Dataset excerpts:
────────────────────
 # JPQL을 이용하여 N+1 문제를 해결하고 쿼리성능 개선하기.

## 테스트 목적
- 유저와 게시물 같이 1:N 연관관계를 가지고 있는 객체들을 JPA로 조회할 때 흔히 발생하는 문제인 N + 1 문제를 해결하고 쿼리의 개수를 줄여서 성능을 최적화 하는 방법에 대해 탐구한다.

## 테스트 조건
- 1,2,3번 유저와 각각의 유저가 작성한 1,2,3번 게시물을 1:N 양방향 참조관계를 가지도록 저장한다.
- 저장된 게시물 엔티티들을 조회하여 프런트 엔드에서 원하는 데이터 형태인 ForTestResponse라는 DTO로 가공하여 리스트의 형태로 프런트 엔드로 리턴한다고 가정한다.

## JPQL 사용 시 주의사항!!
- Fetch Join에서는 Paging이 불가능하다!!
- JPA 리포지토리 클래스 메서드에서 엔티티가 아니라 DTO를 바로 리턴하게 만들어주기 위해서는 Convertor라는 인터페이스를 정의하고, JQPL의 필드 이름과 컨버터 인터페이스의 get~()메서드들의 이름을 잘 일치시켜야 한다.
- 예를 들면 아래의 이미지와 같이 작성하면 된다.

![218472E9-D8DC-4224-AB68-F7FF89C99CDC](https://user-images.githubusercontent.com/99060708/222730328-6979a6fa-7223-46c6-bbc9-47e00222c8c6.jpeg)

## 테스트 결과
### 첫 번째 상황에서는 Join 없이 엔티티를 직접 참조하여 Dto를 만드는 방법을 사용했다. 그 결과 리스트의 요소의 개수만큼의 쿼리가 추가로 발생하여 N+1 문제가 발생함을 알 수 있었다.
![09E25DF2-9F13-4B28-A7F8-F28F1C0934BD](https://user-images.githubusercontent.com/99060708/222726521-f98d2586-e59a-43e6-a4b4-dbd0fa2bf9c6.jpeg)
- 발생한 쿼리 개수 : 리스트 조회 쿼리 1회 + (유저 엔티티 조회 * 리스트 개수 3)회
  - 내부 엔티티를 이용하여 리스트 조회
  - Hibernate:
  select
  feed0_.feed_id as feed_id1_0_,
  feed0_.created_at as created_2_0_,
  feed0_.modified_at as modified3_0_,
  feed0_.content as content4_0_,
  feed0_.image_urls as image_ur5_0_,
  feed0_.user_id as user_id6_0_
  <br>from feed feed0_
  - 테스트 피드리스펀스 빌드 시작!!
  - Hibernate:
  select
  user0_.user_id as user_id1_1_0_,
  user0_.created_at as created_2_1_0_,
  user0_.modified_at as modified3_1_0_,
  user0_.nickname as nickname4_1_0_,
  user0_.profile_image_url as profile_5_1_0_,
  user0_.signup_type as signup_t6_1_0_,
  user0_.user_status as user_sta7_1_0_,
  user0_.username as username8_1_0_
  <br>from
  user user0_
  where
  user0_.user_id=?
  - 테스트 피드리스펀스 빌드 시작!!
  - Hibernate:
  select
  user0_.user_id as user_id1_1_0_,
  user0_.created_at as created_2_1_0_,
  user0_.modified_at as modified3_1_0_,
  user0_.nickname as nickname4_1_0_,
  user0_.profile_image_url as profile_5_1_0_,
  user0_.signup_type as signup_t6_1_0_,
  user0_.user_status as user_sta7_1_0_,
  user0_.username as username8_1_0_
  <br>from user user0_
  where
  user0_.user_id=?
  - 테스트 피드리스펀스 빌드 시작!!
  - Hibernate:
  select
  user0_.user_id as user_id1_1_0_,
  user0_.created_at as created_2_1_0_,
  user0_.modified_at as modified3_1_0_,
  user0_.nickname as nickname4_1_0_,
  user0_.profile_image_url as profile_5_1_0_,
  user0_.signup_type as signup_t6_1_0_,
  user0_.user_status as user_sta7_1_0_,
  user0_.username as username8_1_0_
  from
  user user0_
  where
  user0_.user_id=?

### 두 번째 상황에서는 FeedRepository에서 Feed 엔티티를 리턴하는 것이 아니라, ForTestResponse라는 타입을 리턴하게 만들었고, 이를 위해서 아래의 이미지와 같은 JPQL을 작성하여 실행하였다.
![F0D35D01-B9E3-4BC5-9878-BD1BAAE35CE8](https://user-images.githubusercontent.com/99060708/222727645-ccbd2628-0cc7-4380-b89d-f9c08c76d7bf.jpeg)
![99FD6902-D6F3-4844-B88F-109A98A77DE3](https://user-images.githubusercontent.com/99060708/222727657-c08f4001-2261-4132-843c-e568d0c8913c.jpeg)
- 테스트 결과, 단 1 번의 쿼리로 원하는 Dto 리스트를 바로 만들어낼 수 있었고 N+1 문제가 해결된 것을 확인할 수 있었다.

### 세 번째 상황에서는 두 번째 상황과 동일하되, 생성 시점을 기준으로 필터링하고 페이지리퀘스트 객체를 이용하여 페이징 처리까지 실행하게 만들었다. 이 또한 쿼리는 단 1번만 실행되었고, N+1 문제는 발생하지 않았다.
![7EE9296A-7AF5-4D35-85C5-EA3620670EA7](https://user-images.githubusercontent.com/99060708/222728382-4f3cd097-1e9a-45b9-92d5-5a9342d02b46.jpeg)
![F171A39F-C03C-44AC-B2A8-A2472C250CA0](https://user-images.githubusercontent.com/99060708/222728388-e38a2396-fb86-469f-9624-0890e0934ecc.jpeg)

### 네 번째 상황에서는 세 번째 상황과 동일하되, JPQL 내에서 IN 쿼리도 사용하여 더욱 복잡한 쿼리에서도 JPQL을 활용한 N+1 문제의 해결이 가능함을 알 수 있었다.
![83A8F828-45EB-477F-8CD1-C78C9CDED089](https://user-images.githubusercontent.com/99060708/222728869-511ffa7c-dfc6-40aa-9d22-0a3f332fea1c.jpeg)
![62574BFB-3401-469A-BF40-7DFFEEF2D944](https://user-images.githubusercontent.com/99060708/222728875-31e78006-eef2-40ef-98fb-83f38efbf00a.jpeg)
────────────────────
- [WHAT THE TASK ASKS]: All of the entries above must be transcribed exactly.

- [WRITTEN ANSWER]:
 # JPQL을 이용하여 N+1 문제를 해결하고 쿼리성능 개선하기.

## 테스트 목적
- 유저와 게시물 같이 1:N 연관관계를 가지고 있는 객체들을 JPA로 조회할 때 흔히 발생하는 문제인 N + 1 문제를 해결하고 쿼리의 개수를 줄여서 성능을 최적화 하는 방법에 대해 탐구한다.

## 테스트 조건
- 1,2,3번 유저와 각각의 유저가 작성한 1,2,3번 게시물을 1:N 양방향 참조관계를 가지도록 저장한다.
- 저장된 게시물 엔티티들을 조회하여 프런트 엔드에서 원하는 데이터 형태인 ForTestResponse라는 DTO로 가공하여 리스트의 형태로 프런트 엔드로 리턴한다고 가정한다.

## JPQL 사용 시 주의사항!!
- Fetch Join에서는 Paging이 불가능하다!!
- JPA 리포지토리 클래스 메서드에서 엔티티가 아니라 DTO를 바로 리턴하게 만들어주기 위해서는 Convertor라는 인터페이스를 정의하고, JQPL의 필드 이름과 컨버터 인터페이스의 get~()메서드들의 이름을 잘 일치시켜야 한다.
- 예를 들면 아래의 이미지와 같이 작성하면 된다.

![218472E9-D8DC-4224-AB68-F7FF89C99CDC](https://user-images.githubusercontent.com/99060708/222730328-6979a6fa-7223-46c6-bbc9-47e00222c8c6.jpeg)

## 테스트 결과
### 첫 번째 상황에서는 Join 없이 엔티티를 직접 참조하여 Dto를 만드는 방법을 사용했다. 그 결과 리스트의 요소의 개수만큼의 쿼리가 추가로 발생하여 N+1 문제가 발생함을 알 수 있었다.
![09E25DF2-9F13-4B28-A7F8-F28F1C0934BD](https://user-images.githubusercontent.com/99060708/222726521-f98d2586-e59a-43e6-a4b4-dbd0fa2bf9c6.jpeg)
- 발생한 쿼리 개수 : 리스트 조회 쿼리 1회 + (유저 엔티티 조회 * 리스트 개수 3)회
  - 내부 엔티티를 이용하여 리스트 조회
  - Hibernate:
  select
  feed0_.feed_id as feed_id1_0_,
  feed0_.created_at as created_2_0_,
  feed0_.modified_at as modified3_0_,
  feed0_.content as content4_0_,
  feed0_.image_urls as image_ur5_0_,
  feed0_.user_id as user_id6_0_
  <br>from feed feed0_
  - 테스트 피드리스펀스 빌드 시작!!
  - Hibernate:
  select
  user0_.user_id as user_id1_1_0_,
  user0_.created_at as created_2_1_0_,
  user0_.modified_at as modified3_1_0_,
  user0_.nickname as nickname4_1_0_,
  user0_.profile_image_url as profile_5_1_0_,
  user0_.signup_type as signup_t6_1_0_,
  user0_.user_status as user_sta7_1_0_,
  user0_.username as username8_1_0_
  <br>from
  user user0_
  where
  user0_.user_id=?
  - 테스트 피드리스펀스 빌드 시작!!
  - Hibernate:
  select
  user0_.user_id as user_id1_1_0_,
  user0_.created_at as created_2_1_0_,
  user0_.modified_at as modified3_1_0_,
  user0_.nickname as nickname4_1_0_,
  user0_.profile_image_url as profile_5_1_0_,
  user0_.signup_type as signup_t6_1_0_,
  user0_.user_status as user_sta7_1_0_,
  user0_.username as username8_1_0_
  <br>from user user0_
  where
  user0_.user_id=?
  - 테스트 피드리스펀스 빌드 시작!!
  - Hibernate:
  select
  user0_.user_id as user_id1_1_0_,
  user0_.created_at as created_2_1_0_,
  user0_.modified_at as modified3_1_0_,
  user0_.nickname as nickname4_1_0_,
  user0_.profile_image_url as profile_5_1_0_,
  user0_.signup_type as signup_t6_1_0_,
  user0_.user_status as user_sta7_1_0_,
  user0_.username as username8_1_0_
  from
  user user0_
  where
  user0_.user_id=?

### 두 번째 상황에서는 FeedRepository에서 Feed 엔티티를 리턴하는 것이 아니라, ForTestResponse라는 타입을 리턴하게 만들었고, 이를 위해서 아래의 이미지와 같은 JPQL을 작성하여 실행하였다.
![F0D35D01-B9E3-4BC5-9878-BD1BAAE35CE8](https://user-images.githubusercontent.com/99060708/222727645-ccbd2628-0cc7-4380-b89d-f9c08c76d7bf.jpeg)
![99FD6902-D6F3-4844-B88F-109A98A77DE3](https://user-images.githubusercontent.com/99060708/222727657-c08f4001-2261-4132-843c-e568d0c8913c.jpeg)
- 테스트 결과, 단 1 번의 쿼리로 원하는 Dto 리스트를 바로 만들어낼 수 있었고 N+1 문제가 해결된 것을 확인할 수 있었다.

### 세 번째 상황에서는 두 번째 상황과 동일하되, 생성 시점을 기준으로 필터링하고 페이지리퀘스트 객체를 이용하여 페이징 처리까지 실행하게 만들었다. 이 또한 쿼리는 단 1번만 실행되었고, N+1 문제는 발생하지 않았다.
![7EE9296A-7AF5-4D35-85C5-EA3620670EA7](https://user-images.githubusercontent.com/99060708/222728382-4f3cd097-1e9a-45b9-92d5-5a9342d02b46.jpeg)
![F171A39F-C03C-44AC-B2A8-A2472C250CA0](https://user-images.githubusercontent.com/99060708/222728388-e38a2396-fb86-469f-9624-0890e0934ecc.jpeg)

### 네 번째 상황에서는 세 번째 상황과 동일하되, JPQL 내에서 IN 쿼리도 사용하여 더욱 복잡한 쿼리에서도 JPQL을 활용한 N+1 문제의 해결이 가능함을 알 수 있었다.
![83A8F828-45EB-477F-8CD1-C78C9CDED089](https://user-images.githubusercontent.com/99060708/222728869-511ffa7c-dfc6-40aa-9d22-0a3f332fea1c.jpeg)
![62574BFB-3401-469A-BF40-7DFFEEF2D944](https://user-images.githubusercontent.com/99060708/222728875-31e78006-eef2-40ef-98fb-83f38efbf00a.jpeg)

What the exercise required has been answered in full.